Pour ma part je soupçonne une défaillance du câble sata, après avoir écumé les forums lu d'autres témoignages. Mais le fait que tu dises qu'un changement de câble n'a rien réglé je commence à avoir peur.

Je vais aller voir le réparateur agréé de ma ville et essayer d'avoir un câble sata de rechange. Tu l'as eu où le tien ?


----------



## ZupMit (21 Juillet 2012)

DouDou0304 a dit:


> Je vais aller voir le réparateur agréé de ma ville et essayer d'avoir un câble sata de rechange. Tu l'as eu où le tien ?

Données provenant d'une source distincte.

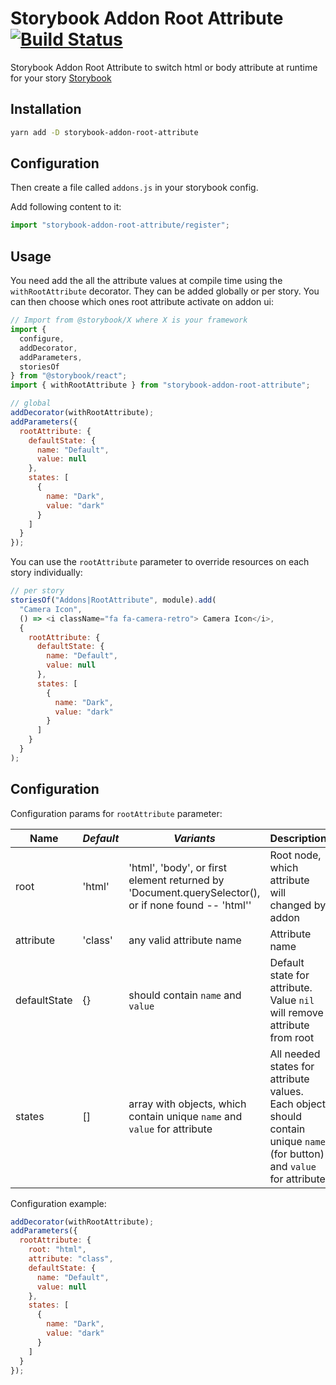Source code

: # Storybook Addon Root Attribute [![Build Status](https://travis-ci.com/le0pard/storybook-addon-root-attribute.svg?branch=master)](https://travis-ci.com/le0pard/storybook-addon-root-attribute)

Storybook Addon Root Attribute to switch html or body attribute at runtime for your story [Storybook](https://storybook.js.org)

## Installation

```sh
yarn add -D storybook-addon-root-attribute
```

## Configuration

Then create a file called `addons.js` in your storybook config.

Add following content to it:

```js
import "storybook-addon-root-attribute/register";
```

## Usage

You need add the all the attribute values at compile time using the `withRootAttribute` decorator. They can be added globally or per story. You can then choose which ones root attribute activate on addon ui:

```js
// Import from @storybook/X where X is your framework
import {
  configure,
  addDecorator,
  addParameters,
  storiesOf
} from "@storybook/react";
import { withRootAttribute } from "storybook-addon-root-attribute";

// global
addDecorator(withRootAttribute);
addParameters({
  rootAttribute: {
    defaultState: {
      name: "Default",
      value: null
    },
    states: [
      {
        name: "Dark",
        value: "dark"
      }
    ]
  }
});
```

You can use the `rootAttribute` parameter to override resources on each story individually:

```js
// per story
storiesOf("Addons|RootAttribute", module).add(
  "Camera Icon",
  () => <i className="fa fa-camera-retro"> Camera Icon</i>,
  {
    rootAttribute: {
      defaultState: {
        name: "Default",
        value: null
      },
      states: [
        {
          name: "Dark",
          value: "dark"
        }
      ]
    }
  }
);
```

## Configuration

Configuration params for `rootAttribute` parameter:

| **Name**     | _Default_ | _Variants_                                                                                          | **Description**                                                                                                         |
| ------------ | --------- | --------------------------------------------------------------------------------------------------- | ----------------------------------------------------------------------------------------------------------------------- |
| root         | 'html'    | 'html', 'body', or first element returned by 'Document.querySelector(), or if none found -- 'html'' | Root node, which attribute will changed by addon                                                                        |
| attribute    | 'class'   | any valid attribute name                                                                            | Attribute name                                                                                                          |
| defaultState | {}        | should contain `name` and `value`                                                                   | Default state for attribute. Value `nil` will remove attribute from root                                                |
| states       | []        | array with objects, which contain unique `name` and `value` for attribute                           | All needed states for attribute values. Each object should contain unique `name` (for button) and `value` for attribute |

Configuration example:

```js
addDecorator(withRootAttribute);
addParameters({
  rootAttribute: {
    root: "html",
    attribute: "class",
    defaultState: {
      name: "Default",
      value: null
    },
    states: [
      {
        name: "Dark",
        value: "dark"
      }
    ]
  }
});
```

Désolé je viens seulement de voir ta réponse... Le mien je l'ai acheté sur Ebay, une quinzaine d'euros maximum, au lieu des 50 ou 60 quand tu l'achètes via Apple. C'est pourtant le même, un Foxconn, mais 3 ou 4 fois moins cher.


----------



## renan35 (22 Juillet 2012)

peut etre qu'il n'est pas détecté car les fichiers de démarrage sont corrompus.

Il faudrait préciser si c'est "pas détecté" ou "pas bootable".


----------



## ZupMit (22 Juillet 2012)

renan35 a dit:


> peut etre qu'il n'est pas détecté car les fichiers de démarrage sont corrompus.
> 
> Il faudrait préciser si c'est "pas détecté" ou "pas bootable".




Il marche parfaitement lorsqu'il est branché en USB, mais dès que je le branche en SATA (sachant que le câble est parfaitement fonctionnel), il est totalement inaccessible, il n'apparait nulle part et il est comme inexistant, et donc je ne peux pas booter dessus. 

J'avais essayé de réassigner le secteur de démarrage (en re-sélectionnant la partition correcte quoi) sous le terminal via le DVD bootable d'Apple, mais ca ne marche pas, j'avais toujours la même erreur qui me disait que c'était impossible. 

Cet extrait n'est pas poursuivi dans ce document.